The practical implication is straightforward: a model with multiple memory speeds can process the present while also deciding what deserves longer-term retention. That does not mean every new input becomes permanent. It means the architecture has a built-in way to separate short-lived information from patterns that may be worth keeping.

HOPE puts the idea into an architecture

Google's HOPE architecture is the concrete implementation described in the source. HOPE uses long-term memory modules called Titans. These modules store information based on how surprising it is to the model.

HOPE also layers different kinds of memory and uses CMS blocks to support larger context windows. The source describes fast layers that process live input and slower layers that distill what matters for long-term storage. The system can also adapt its update rules as it learns.

In plain terms, HOPE is designed to make memory more selective and more structured. It does not simply extend the amount of text a model can inspect.
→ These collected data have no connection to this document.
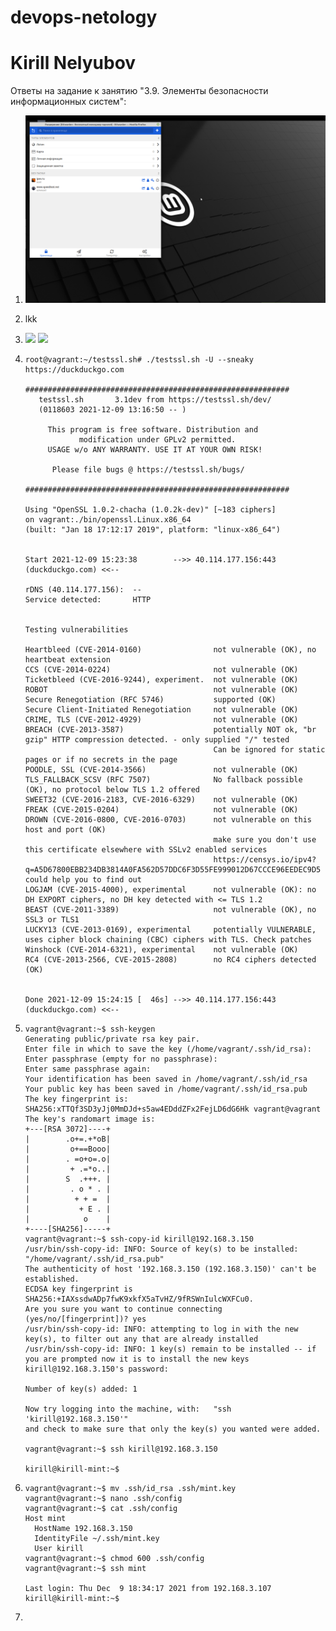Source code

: # devops-netology
# Kirill Nelyubov

Ответы на задание к занятию "3.9. Элементы безопасности информационных систем":

1. <img src="Снимок экрана в 2021-12-09 00-58-08.png"/>
2. lkk
3. <img src="/home/kirill/git/devops-netology/Снимок экрана в 2021-12-09 18-11-27.png"/>
   <img src="/home/kirill/git/devops-netology/Снимок экрана в 2021-12-09 18-11-39.png"/>

4.     root@vagrant:~/testssl.sh# ./testssl.sh -U --sneaky https://duckduckgo.com
      
       ###########################################################
          testssl.sh       3.1dev from https://testssl.sh/dev/
          (0118603 2021-12-09 13:16:50 -- )
      
            This program is free software. Distribution and
                   modification under GPLv2 permitted.
            USAGE w/o ANY WARRANTY. USE IT AT YOUR OWN RISK!
      
             Please file bugs @ https://testssl.sh/bugs/
      
       ###########################################################
    
       Using "OpenSSL 1.0.2-chacha (1.0.2k-dev)" [~183 ciphers]
       on vagrant:./bin/openssl.Linux.x86_64
       (built: "Jan 18 17:12:17 2019", platform: "linux-x86_64")
      
      
       Start 2021-12-09 15:23:38        -->> 40.114.177.156:443 (duckduckgo.com) <<--
      
       rDNS (40.114.177.156):  --
       Service detected:       HTTP
      
      
       Testing vulnerabilities 
      
       Heartbleed (CVE-2014-0160)                not vulnerable (OK), no heartbeat extension
       CCS (CVE-2014-0224)                       not vulnerable (OK)
       Ticketbleed (CVE-2016-9244), experiment.  not vulnerable (OK)
       ROBOT                                     not vulnerable (OK)
       Secure Renegotiation (RFC 5746)           supported (OK)
       Secure Client-Initiated Renegotiation     not vulnerable (OK)
       CRIME, TLS (CVE-2012-4929)                not vulnerable (OK)
       BREACH (CVE-2013-3587)                    potentially NOT ok, "br gzip" HTTP compression detected. - only supplied "/" tested
                                                 Can be ignored for static pages or if no secrets in the page
       POODLE, SSL (CVE-2014-3566)               not vulnerable (OK)
       TLS_FALLBACK_SCSV (RFC 7507)              No fallback possible (OK), no protocol below TLS 1.2 offered
       SWEET32 (CVE-2016-2183, CVE-2016-6329)    not vulnerable (OK)
       FREAK (CVE-2015-0204)                     not vulnerable (OK)
       DROWN (CVE-2016-0800, CVE-2016-0703)      not vulnerable on this host and port (OK)
                                                 make sure you don't use this certificate elsewhere with SSLv2 enabled services
                                                 https://censys.io/ipv4?q=A5D67800EBB234DB3814A0FA562D57DDC6F3D55FE999012D67CCCE96EEDEC9D5 could help you to find out
       LOGJAM (CVE-2015-4000), experimental      not vulnerable (OK): no DH EXPORT ciphers, no DH key detected with <= TLS 1.2
       BEAST (CVE-2011-3389)                     not vulnerable (OK), no SSL3 or TLS1
       LUCKY13 (CVE-2013-0169), experimental     potentially VULNERABLE, uses cipher block chaining (CBC) ciphers with TLS. Check patches
       Winshock (CVE-2014-6321), experimental    not vulnerable (OK)
       RC4 (CVE-2013-2566, CVE-2015-2808)        no RC4 ciphers detected (OK)
      
      
       Done 2021-12-09 15:24:15 [  46s] -->> 40.114.177.156:443 (duckduckgo.com) <<--
5.     vagrant@vagrant:~$ ssh-keygen
       Generating public/private rsa key pair.
       Enter file in which to save the key (/home/vagrant/.ssh/id_rsa): 
       Enter passphrase (empty for no passphrase): 
       Enter same passphrase again: 
       Your identification has been saved in /home/vagrant/.ssh/id_rsa
       Your public key has been saved in /home/vagrant/.ssh/id_rsa.pub
       The key fingerprint is:
       SHA256:xTTQf3SD3yJj0MmDJd+s5aw4EDddZFx2FejLD6dG6Hk vagrant@vagrant
       The key's randomart image is:
       +---[RSA 3072]----+
       |        .o+=.+*oB|
       |         o+==Booo|
       |        . =o+o=.o|
       |         + .=*o..|
       |        S  .+++. |
       |         . o * . |
       |          + + =  |
       |           + E . |
       |            o    |
       +----[SHA256]-----+
       vagrant@vagrant:~$ ssh-copy-id kirill@192.168.3.150
       /usr/bin/ssh-copy-id: INFO: Source of key(s) to be installed: "/home/vagrant/.ssh/id_rsa.pub"
       The authenticity of host '192.168.3.150 (192.168.3.150)' can't be established.
       ECDSA key fingerprint is SHA256:+IAXssdwADp7fwK9xkfX5aTvHZ/9fRSWnIulcWXFCu0.
       Are you sure you want to continue connecting (yes/no/[fingerprint])? yes
       /usr/bin/ssh-copy-id: INFO: attempting to log in with the new key(s), to filter out any that are already installed
       /usr/bin/ssh-copy-id: INFO: 1 key(s) remain to be installed -- if you are prompted now it is to install the new keys
       kirill@192.168.3.150's password: 
       
       Number of key(s) added: 1
       
       Now try logging into the machine, with:   "ssh 'kirill@192.168.3.150'"
       and check to make sure that only the key(s) you wanted were added.
       
       vagrant@vagrant:~$ ssh kirill@192.168.3.150
       
       kirill@kirill-mint:~$ 
6.     vagrant@vagrant:~$ mv .ssh/id_rsa .ssh/mint.key
       vagrant@vagrant:~$ nano .ssh/config
       vagrant@vagrant:~$ cat .ssh/config
       Host mint
         HostName 192.168.3.150
         IdentityFile ~/.ssh/mint.key
         User kirill
       vagrant@vagrant:~$ chmod 600 .ssh/config
       vagrant@vagrant:~$ ssh mint
       
       Last login: Thu Dec  9 18:34:17 2021 from 192.168.3.107
       kirill@kirill-mint:~$
7.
It changes how information can move through short-term and long-term processes inside the model.

What the tests showed

The Google team tested HOPE on language modeling and reasoning. With models at 1.3 billion parameters trained on 100 billion tokens, HOPE outperformed Transformer++ and newer models including RetNet and DeltaNet.

The source also reports better performance in long-context and needle-in-a-haystack tests. In those evaluations, the model must locate specific information inside a large body of text.

The tests ranged from 340 million to 1.3 billion parameters. According to the source, HOPE's gains were consistent, and the authors say it can outperform both transformers and modern recurrent networks.

An independent reproduction is also available on Github. That detail matters because reproduction is one path for other researchers to inspect whether the reported behavior holds outside the original implementation.

The broader point is not just that HOPE performed well in the described tests. It is that nested learning offers a different framework for building models that can keep learning without collapsing older knowledge. If the approach continues to hold up, it could become part of how future AI systems manage memory after training.